PThU benoemt Kinga Zeller tot associate professor Lutherse Theologie
Het college van bestuur van de Protestantse Theologische Universiteit (PThU) heeft dr. Kinga Zeller benoemd tot associate professor Lutherse Theologie. Daarmee zet de PThU de traditie voort van theologisch onderzoek met speciale aandacht voor de eigenheid van lutherse perspectieven. De benoeming gaat per 1 maart in.
Liefde en zelfliefde
Dr. Kinga Zeller werkt op dit moment aan de afronding van haar habilitatie (de Duitse ‘tweede promotie’) en als postdoctoraal onderzoeker aan de Christian-Albrecht-Universiteit van Kiel, Duitsland. Daarvoor was zij PhD-fellow aan de Universiteit van Aarhus, Denemarken. Haar onderzoek richt zich allereerst op de notie van liefde en in het bijzonder zelfliefde. Zeller: “Luther en prominente denkers in zijn voetspoor waren zeer kritisch op zelfliefde. Maar er is ook een lijn van lutherse theologen die zelfliefde op een meer gedifferentieerde en positieve manier bekijken. Ik schaar mezelf onder die laatsten. Tegelijker wil ik de cruciale noties uit de lutherse kritiek integreren in mijn eigen concept van zelfliefde.” Het tweede grote thema waarmee Kinga Zeller zich bezighoudt, is tolerantie. Ze onderzoekt de theologische grondslagen en motivatie onder het begrip tolerantie en focust daarnaast op de theologische problemen achter tolerantie.
Over haar aanstelling aan de PThU is Kinga Zeller enthousiast: “De visie en missie van de PThU, dat theologisch onderzoek en onderwijs ten goede moeten komen aan kerk, academie en samenleving spreekt mij aan en ik sta te popelen om bij te dragen aan deze ambitie.”
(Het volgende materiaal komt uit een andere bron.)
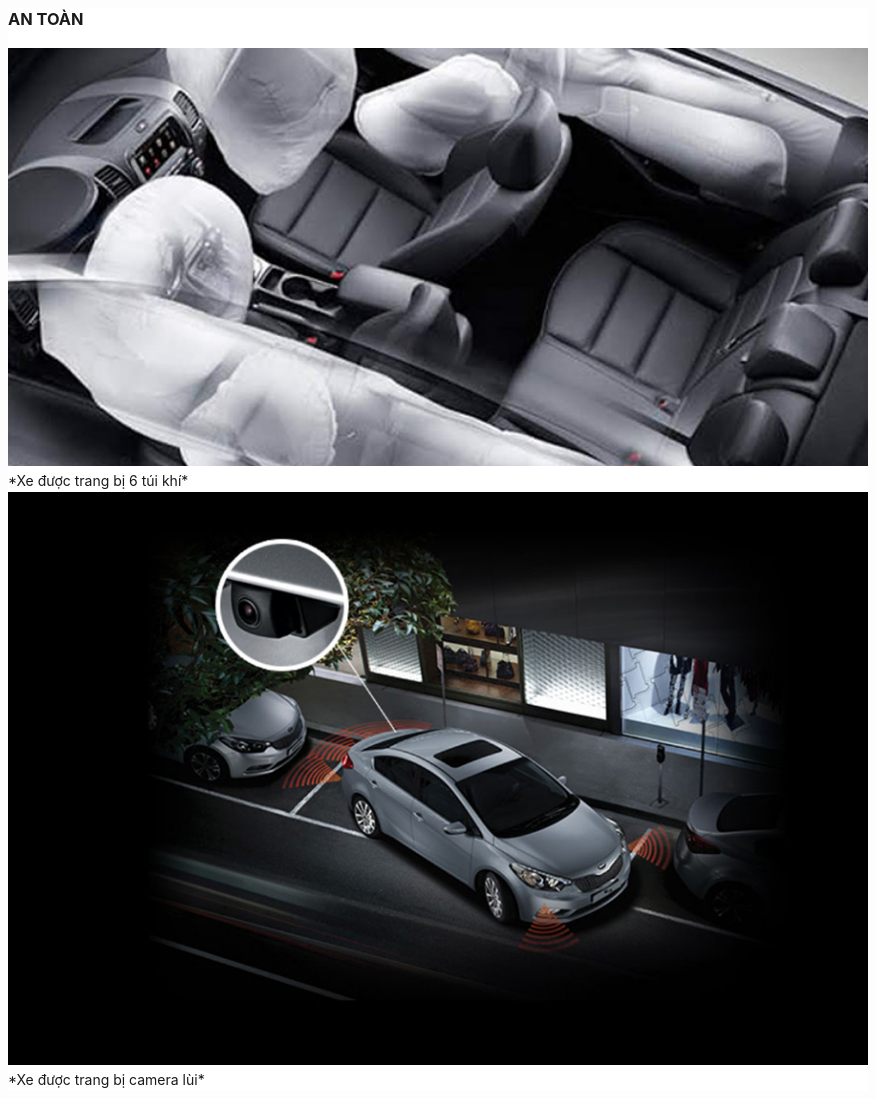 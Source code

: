 ### AN TOÀN

<img src="/assets/images/cerato/20at-premium/kia-cerato-premium-2-0-at-32.jpg" style="width: 100%" alt="KIA Cerato Premium 2.0 AT 2021 - Hình 32" />
*Xe được trang bị 6 túi khí*

<img src="/assets/images/cerato/20at-premium/kia-cerato-premium-2-0-at-33.jpg" style="width: 100%" alt="KIA Cerato Premium 2.0 AT 2021 - Hình 33" />
*Xe được trang bị camera lùi*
De aanstelling van dr. Zeller wordt mede mogelijk gemaakt door verschillende fondsen waaronder de Evangelisch-Lutherse Synode in de Protestantse Kerk. Dr. Andreas Wöhle, president van deze synode, is verheugd over de aanstelling: “Met de komst van dr. Zeller zal de lutherse traditie op de PThU voortaan vooral systematisch-theologisch vertolkt worden. De stem van 'het Lutherse' zal bij de doordenking van de huidige uitdagingen voor kerk en samenleving hoorbaar worden.”